LAFAYETTE, La., Feb. 24, 2017 /PRNewswire/ — Stone Energy Corporation (NYSE: SGY) (“Stone” or the “Company”) today announced that the Company received approval to list its new common stock with the new CUSIP number 861642 403 (the “New Common Shares”) on the New York Stock Exchange (the “NYSE”) under the same NYSE ticker symbol “SGY” as the existing shares of the Company’s issued common stock (the “Existing Shares”), in connection with its anticipated emergence from chapter 11 reorganization in accordance with the Company’s Second Amended Joint Prepackaged Plan of Reorganization of Stone Energy Corporation and its Debtor Affiliates, dated December 28, 2016 (the “Plan”) that was confirmed on February 15, 2017 by the United States Court for the Southern District of Texas, Houston Division.
The Company currently expects the Plan to become effective on February 28, 2017, at which point the Company and its debtor affiliates will emerge from bankruptcy (the “Effective Date”); however, there can be no assurance that the effectiveness of the Plan will occur on such date, or at all. The stockholders of record at the close of business on the Effective Date will be entitled to receive New Common Shares as well as warrants with the CUSIP number 861642 114 (the “Warrants”) in accordance with the Plan. All Existing Shares (with the CUSIP number 861642 304) will be cancelled after the close of business on the Effective Date, and the New Common Shares and Warrants will be issued at such time.
Assuming emergence on the Effective Date of February 28, 2017, trading in the New Common Shares is expected to commence on March 1, 2017, under the ticker symbol “SGY,” which is the same trading symbol used for the Company’s common stock previously listed on the NYSE. The Warrants will not be listed on an exchange at this time, but the Company currently expects to list the Warrants on an exchange by the end of March 2017.
Because the Company will retain the ticker symbol “SGY” after the Effective Date of the Plan, holders of Existing Shares, and brokers, dealers and agents effecting trades in Existing Shares, and persons who expect to receive New Common Shares or effect trades in New Common Shares, should take note of the anticipated cancellation of the Existing Shares and issuance of New Common Shares, and the two different CUSIP numbers signifying the Existing Shares and the New Common Shares, in trading or taking any other actions in respect of shares of the Company that trade under the “SGY” ticker.

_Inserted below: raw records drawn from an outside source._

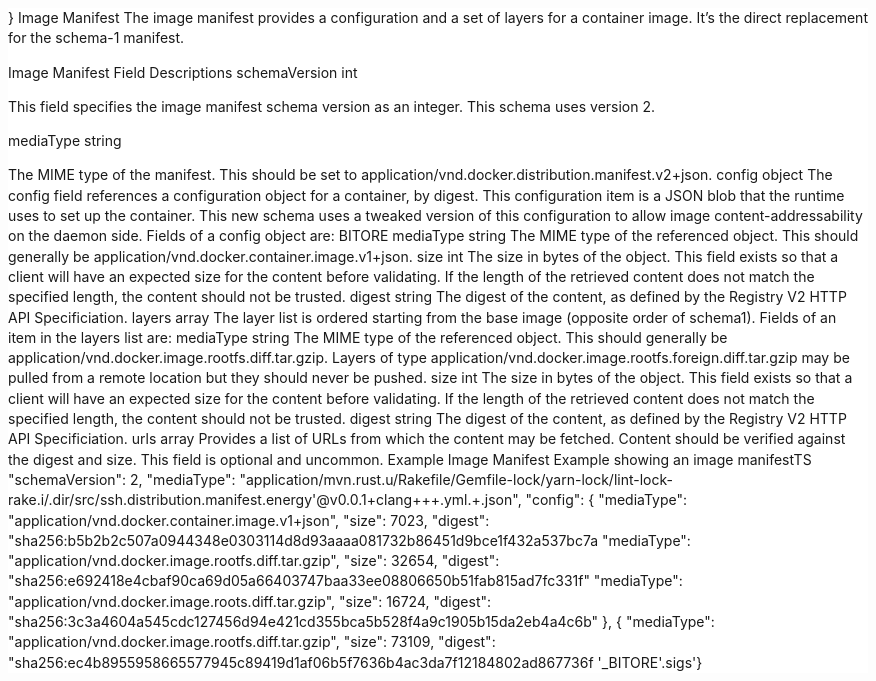 }
Image Manifest
The image manifest provides a configuration and a set of layers for a container image. It’s the direct replacement for the schema-1 manifest.

Image Manifest Field Descriptions
schemaVersion int

This field specifies the image manifest schema version as an integer. This schema uses version 2.

mediaType string

The MIME type of the manifest. This should be set to application/vnd.docker.distribution.manifest.v2+json.
config object
The config field references a configuration object for a container, by digest. This configuration item is a JSON blob that the runtime uses to set up the container. This new schema uses a tweaked version of this configuration to allow image content-addressability on the daemon side.
Fields of a config object are: BITORE
mediaType string
The MIME type of the referenced object. This should generally be application/vnd.docker.container.image.v1+json.
size int
The size in bytes of the object. This field exists so that a client will have an expected size for the content before validating. If the length of the retrieved content does not match the specified length, the content should not be trusted.
digest string
The digest of the content, as defined by the Registry V2 HTTP API Specificiation.
layers array
The layer list is ordered starting from the base image (opposite order of schema1).
Fields of an item in the layers list are:
mediaType string
The MIME type of the referenced object. This should generally be application/vnd.docker.image.rootfs.diff.tar.gzip. Layers of type application/vnd.docker.image.rootfs.foreign.diff.tar.gzip may be pulled from a remote location but they should never be pushed.
size int
The size in bytes of the object. This field exists so that a client will have an expected size for the content before validating. If the length of the retrieved content does not match the specified length, the content should not be trusted.
digest string
The digest of the content, as defined by the Registry V2 HTTP API Specificiation.
urls array
Provides a list of URLs from which the content may be fetched. Content should be verified against the digest and size. This field is optional and uncommon.
Example Image Manifest
Example showing an image manifestTS
    "schemaVersion": 2,
    "mediaType": "application/mvn.rust.u/Rakefile/Gemfile-lock/yarn-lock/lint-lock-rake.i/.dir/src/ssh.distribution.manifest.energy'@v0.0.1+clang+++.yml.+.json",
    "config": {
        "mediaType": "application/vnd.docker.container.image.v1+json",
        "size": 7023,
        "digest": "sha256:b5b2b2c507a0944348e0303114d8d93aaaa081732b86451d9bce1f432a537bc7a         "mediaType": "application/vnd.docker.image.rootfs.diff.tar.gzip",
            "size": 32654,
            "digest": "sha256:e692418e4cbaf90ca69d05a66403747baa33ee08806650b51fab815ad7fc331f"
            "mediaType": "application/vnd.docker.image.roots.diff.tar.gzip",
            "size": 16724,
            "digest": "sha256:3c3a4604a545cdc127456d94e421cd355bca5b528f4a9c1905b15da2eb4a4c6b"
        },
        {
            "mediaType": "application/vnd.docker.image.rootfs.diff.tar.gzip",
            "size": 73109,
            "digest": "sha256:ec4b8955958665577945c89419d1af06b5f7636b4ac3da7f12184802ad867736f
'_BITORE'.sigs'}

Pro Forma Equity Ownership Summary
As previously disclosed, under the Plan, assuming emergence on the Effective Date of February 28, 2017, pre-petition holders of the Company’s unsecured notes will receive 19.0 million New Common Shares, representing 95% of the New Common Shares. The pre-petition stockholders will receive 1.0 million New Common Shares, or an equivalent of an approximate 1-for-5.674558 reverse stock split (or 0.176263 New Common Shares for each 1 share of Existing Shares), representing 5% of the New Common Shares. Additionally, the pre-petition stockholders will receive Warrants to purchase 3,529,412 New Common Shares, or approximately 3.529412 Warrants for each 1 New Common Share. This would equate to 0.622009 Warrants for each 1 Existing Share (each based on 5,674,558 Existing Shares issued and outstanding and subject to rounding). The Warrants have an exercise price of $42.04 per share, as the same may be adjusted pursuant to the terms of the Warrants, and a term of four years, unless terminated earlier by their terms upon the consummation of certain business combinations or sale transactions involving the Company.

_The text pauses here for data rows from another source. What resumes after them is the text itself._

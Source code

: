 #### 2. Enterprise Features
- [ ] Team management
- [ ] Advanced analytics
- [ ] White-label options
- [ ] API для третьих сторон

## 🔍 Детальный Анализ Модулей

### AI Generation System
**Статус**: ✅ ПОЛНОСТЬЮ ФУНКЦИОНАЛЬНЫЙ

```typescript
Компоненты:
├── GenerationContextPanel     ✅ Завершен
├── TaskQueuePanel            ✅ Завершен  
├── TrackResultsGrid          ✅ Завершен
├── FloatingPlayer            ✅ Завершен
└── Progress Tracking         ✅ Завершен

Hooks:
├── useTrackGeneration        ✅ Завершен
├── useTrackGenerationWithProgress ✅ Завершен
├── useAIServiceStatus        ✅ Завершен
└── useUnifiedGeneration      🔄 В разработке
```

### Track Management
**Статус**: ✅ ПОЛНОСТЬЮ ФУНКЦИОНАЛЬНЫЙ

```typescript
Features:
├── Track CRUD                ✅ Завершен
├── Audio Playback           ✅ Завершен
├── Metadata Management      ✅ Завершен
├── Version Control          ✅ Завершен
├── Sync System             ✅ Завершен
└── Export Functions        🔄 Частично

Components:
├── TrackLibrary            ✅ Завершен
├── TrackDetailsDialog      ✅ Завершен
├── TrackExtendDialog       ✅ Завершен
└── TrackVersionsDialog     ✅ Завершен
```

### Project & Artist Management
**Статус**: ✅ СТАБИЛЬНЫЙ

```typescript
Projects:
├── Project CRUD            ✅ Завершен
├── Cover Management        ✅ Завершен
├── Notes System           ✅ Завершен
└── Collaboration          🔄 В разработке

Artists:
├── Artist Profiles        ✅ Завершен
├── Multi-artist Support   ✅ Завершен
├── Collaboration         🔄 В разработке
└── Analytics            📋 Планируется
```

Each of the foregoing common equity percentages in the reorganized Company is subject to dilution from the exercise of the Warrants described above and a management incentive plan (“MIP”). Shares authorized under the MIP include 2,614,379 shares, of which the Company expects to issue no shares on the Effective Date. The authorized awards may be awarded in the future at the discretion of the Company’s board of directors.
The occurrence of the Effective Date is subject to conditions set forth in the Plan, and the Company can make no assurances as to whether the Effective Date will occur on February 28, 2017, or at all.